[Stored data entries]
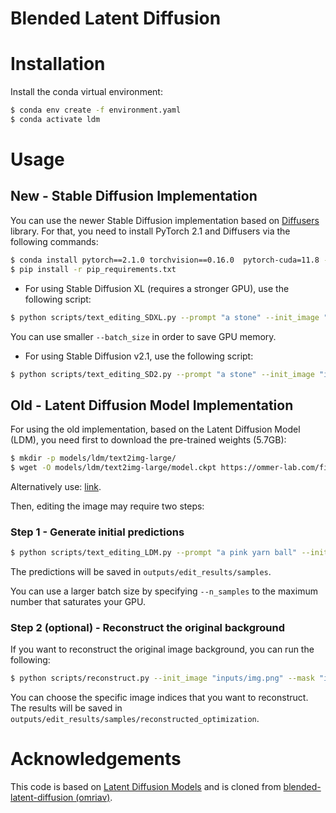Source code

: 
# Blended Latent Diffusion

# Installation
Install the conda virtual environment:
```bash
$ conda env create -f environment.yaml
$ conda activate ldm
```

# Usage

## New - Stable Diffusion Implementation
You can use the newer Stable Diffusion implementation based on [Diffusers](https://github.com/huggingface/diffusers) library.
For that, you need to install PyTorch 2.1 and Diffusers via the following commands:
```bash
$ conda install pytorch==2.1.0 torchvision==0.16.0  pytorch-cuda=11.8 -c pytorch -c nvidia
$ pip install -r pip_requirements.txt
```

* For using Stable Diffusion XL (requires a stronger GPU), use the following script:

```bash
$ python scripts/text_editing_SDXL.py --prompt "a stone" --init_image "inputs/img.png" --mask "inputs/mask.png"
```
You can use smaller `--batch_size` in order to save GPU memory.

* For using Stable Diffusion v2.1, use the following script:
```bash
$ python scripts/text_editing_SD2.py --prompt "a stone" --init_image "inputs/img.png" --mask "inputs/mask.png"
```

## Old - Latent Diffusion Model Implementation
For using the old implementation, based on the Latent Diffusion Model (LDM), you need first to download the pre-trained weights (5.7GB):
```bash
$ mkdir -p models/ldm/text2img-large/
$ wget -O models/ldm/text2img-large/model.ckpt https://ommer-lab.com/files/latent-diffusion/nitro/txt2img-f8-large/model.ckpt
```

Alternatively use: [link](https://huggingface.co/omriav/blended-latent-diffusion-ldm/resolve/main/model.ckpt?download=true).

Then, editing the image may require two steps:
### Step 1 - Generate initial predictions
```bash
$ python scripts/text_editing_LDM.py --prompt "a pink yarn ball" --init_image "inputs/img.png" --mask "inputs/mask.png"
```

The predictions will be saved in `outputs/edit_results/samples`.

You can use a larger batch size by specifying `--n_samples` to the maximum number that saturates your GPU.

### Step 2 (optional) - Reconstruct the original background
If you want to reconstruct the original image background, you can run the following:
```bash
$ python scripts/reconstruct.py --init_image "inputs/img.png" --mask "inputs/mask.png" --selected_indices 0 1
```

You can choose the specific image indices that you want to reconstruct. The results will be saved in `outputs/edit_results/samples/reconstructed_optimization`.


# Acknowledgements
This code is based on [Latent Diffusion Models](https://github.com/CompVis/latent-diffusion) and is cloned from [blended-latent-diffusion (omriav)](https://github.com/omriav/blended-latent-diffusion.git).
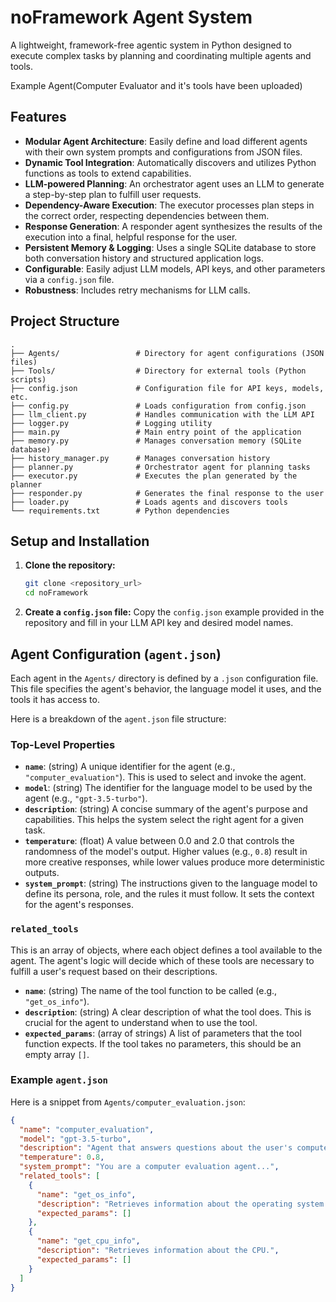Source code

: # noFramework Agent System

A lightweight, framework-free agentic system in Python designed to execute complex tasks by planning and coordinating multiple agents and tools.

Example Agent(Computer Evaluator and it's tools have been uploaded)

## Features

- **Modular Agent Architecture**: Easily define and load different agents with their own system prompts and configurations from JSON files.
- **Dynamic Tool Integration**: Automatically discovers and utilizes Python functions as tools to extend capabilities.
- **LLM-powered Planning**: An orchestrator agent uses an LLM to generate a step-by-step plan to fulfill user requests.
- **Dependency-Aware Execution**: The executor processes plan steps in the correct order, respecting dependencies between them.
- **Response Generation**: A responder agent synthesizes the results of the execution into a final, helpful response for the user.
- **Persistent Memory & Logging**: Uses a single SQLite database to store both conversation history and structured application logs.
- **Configurable**: Easily adjust LLM models, API keys, and other parameters via a `config.json` file.
- **Robustness**: Includes retry mechanisms for LLM calls.

## Project Structure

```
.
├── Agents/                 # Directory for agent configurations (JSON files)
├── Tools/                  # Directory for external tools (Python scripts)
├── config.json             # Configuration file for API keys, models, etc.
├── config.py               # Loads configuration from config.json
├── llm_client.py           # Handles communication with the LLM API
├── logger.py               # Logging utility
├── main.py                 # Main entry point of the application
├── memory.py               # Manages conversation memory (SQLite database)
├── history_manager.py      # Manages conversation history
├── planner.py              # Orchestrator agent for planning tasks
├── executor.py             # Executes the plan generated by the planner
├── responder.py            # Generates the final response to the user
├── loader.py               # Loads agents and discovers tools
└── requirements.txt        # Python dependencies
```

## Setup and Installation

1.  **Clone the repository:**
    ```bash
    git clone <repository_url>
    cd noFramework
    ```

2.  **Create a `config.json` file:**
    Copy the `config.json` example provided in the repository and fill in your LLM API key and desired model names.

## Agent Configuration (`agent.json`)

Each agent in the `Agents/` directory is defined by a `.json` configuration file. This file specifies the agent's behavior, the language model it uses, and the tools it has access to.

Here is a breakdown of the `agent.json` file structure:

### Top-Level Properties

*   **`name`**: (string) A unique identifier for the agent (e.g., `"computer_evaluation"`). This is used to select and invoke the agent.
*   **`model`**: (string) The identifier for the language model to be used by the agent (e.g., `"gpt-3.5-turbo"`).
*   **`description`**: (string) A concise summary of the agent's purpose and capabilities. This helps the system select the right agent for a given task.
*   **`temperature`**: (float) A value between 0.0 and 2.0 that controls the randomness of the model's output. Higher values (e.g., `0.8`) result in more creative responses, while lower values produce more deterministic outputs.
*   **`system_prompt`**: (string) The instructions given to the language model to define its persona, role, and the rules it must follow. It sets the context for the agent's responses.

### `related_tools`

This is an array of objects, where each object defines a tool available to the agent. The agent's logic will decide which of these tools are necessary to fulfill a user's request based on their descriptions.

*   **`name`**: (string) The name of the tool function to be called (e.g., `"get_os_info"`).
*   **`description`**: (string) A clear description of what the tool does. This is crucial for the agent to understand when to use the tool.
*   **`expected_params`**: (array of strings) A list of parameters that the tool function expects. If the tool takes no parameters, this should be an empty array `[]`.

### Example `agent.json`

Here is a snippet from `Agents/computer_evaluation.json`:

```json
{
  "name": "computer_evaluation",
  "model": "gpt-3.5-turbo",
  "description": "Agent that answers questions about the user's computer...",
  "temperature": 0.8,
  "system_prompt": "You are a computer evaluation agent...",
  "related_tools": [
    {
      "name": "get_os_info",
      "description": "Retrieves information about the operating system.",
      "expected_params": []
    },
    {
      "name": "get_cpu_info",
      "description": "Retrieves information about the CPU.",
      "expected_params": []
    }
  ]
}
```

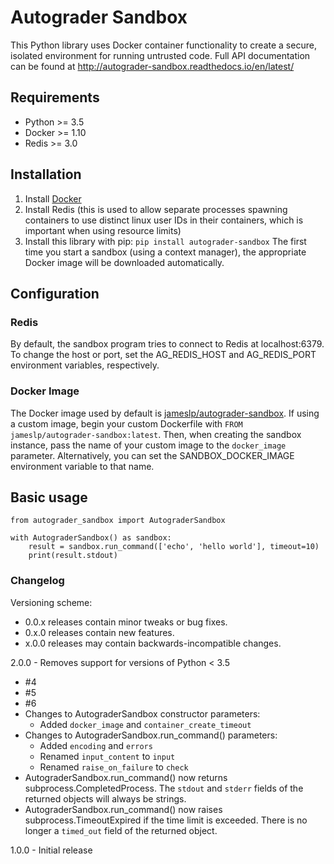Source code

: # Autograder Sandbox

This Python library uses Docker container functionality to create a secure, isolated environment for running untrusted code.
Full API documentation can be found at http://autograder-sandbox.readthedocs.io/en/latest/

## Requirements
- Python >= 3.5
- Docker >= 1.10
- Redis >= 3.0

## Installation
1. Install [Docker](https://docs.docker.com/engine/installation/)
1. Install Redis (this is used to allow separate processes spawning containers to use distinct linux user IDs in their containers, which is important when using resource limits)
1. Install this library with pip: `pip install autograder-sandbox`
The first time you start a sandbox (using a context manager), the appropriate Docker image will be downloaded automatically.

## Configuration
### Redis
By default, the sandbox program tries to connect to Redis at localhost:6379. To change the host or port, set the AG_REDIS_HOST
and AG_REDIS_PORT environment variables, respectively.

### Docker Image
The Docker image used by default is [jameslp/autograder-sandbox](https://hub.docker.com/r/jameslp/autograder-sandbox/).
If using a custom image, begin your custom Dockerfile with `FROM jameslp/autograder-sandbox:latest`. Then, when creating the sandbox instance, pass the name of your custom image to the `docker_image` parameter. Alternatively, you can set the SANDBOX_DOCKER_IMAGE environment variable to that name.

## Basic usage
```
from autograder_sandbox import AutograderSandbox

with AutograderSandbox() as sandbox:
    result = sandbox.run_command(['echo', 'hello world'], timeout=10)
    print(result.stdout)
```

### Changelog
Versioning scheme:
- 0.0.x releases contain minor tweaks or bug fixes.
- 0.x.0 releases contain new features.
- x.0.0 releases may contain backwards-incompatible changes.

2.0.0 - Removes support for versions of Python < 3.5
- #4
- #5
- #6
- Changes to AutograderSandbox constructor parameters:
    - Added `docker_image` and `container_create_timeout`
- Changes to AutograderSandbox.run_command() parameters:
    - Added `encoding` and `errors`
    - Renamed `input_content` to `input`
    - Renamed `raise_on_failure` to `check`
- AutograderSandbox.run_command() now returns subprocess.CompletedProcess. The `stdout` and `stderr` fields of the returned objects will always be strings.
- AutograderSandbox.run_command() now raises subprocess.TimeoutExpired if the time limit is exceeded. There is no longer a `timed_out` field of the returned object.

1.0.0 - Initial release

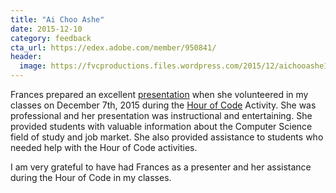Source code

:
 ```yaml
---
title: "Ai Choo Ashe"
date: 2015-12-10
category: feedback
cta_url: https://edex.adobe.com/member/950841/
header:
  image: https://fvcproductions.files.wordpress.com/2015/12/aichooashe1.jpg
---
```


Frances prepared an excellent [presentation](http://fvcproductions.com/2015/12/07/hour-of-code-2015/) when she volunteered in my classes on December 7th, 2015 during the [Hour of Code](https://hourofcode.com/us) Activity. She was professional and her presentation was instructional and entertaining. She provided students with valuable information about the Computer Science field of study and job market. She also provided assistance to students who needed help with the Hour of Code activities.

I am very grateful to have had Frances as a presenter and her assistance during the Hour of Code in my classes.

Instructions for the task ::
Take the stretch of lines above from the one containing "# Autograder Sandbox" through the one containing "1. Install this" and repeat it exactly, adding no other line.

Reply to the exercise ::
: # Autograder Sandbox

This Python library uses Docker container functionality to create a secure, isolated environment for running untrusted code.
Full API documentation can be found at http://autograder-sandbox.readthedocs.io/en/latest/

## Requirements
- Python >= 3.5
- Docker >= 1.10
- Redis >= 3.0

## Installation
1. Install [Docker](https://docs.docker.com/engine/installation/)
1. Install Redis (this is used to allow separate processes spawning containers to use distinct linux user IDs in their containers, which is important when using resource limits)
1. Install this library with pip: `pip install autograder-sandbox`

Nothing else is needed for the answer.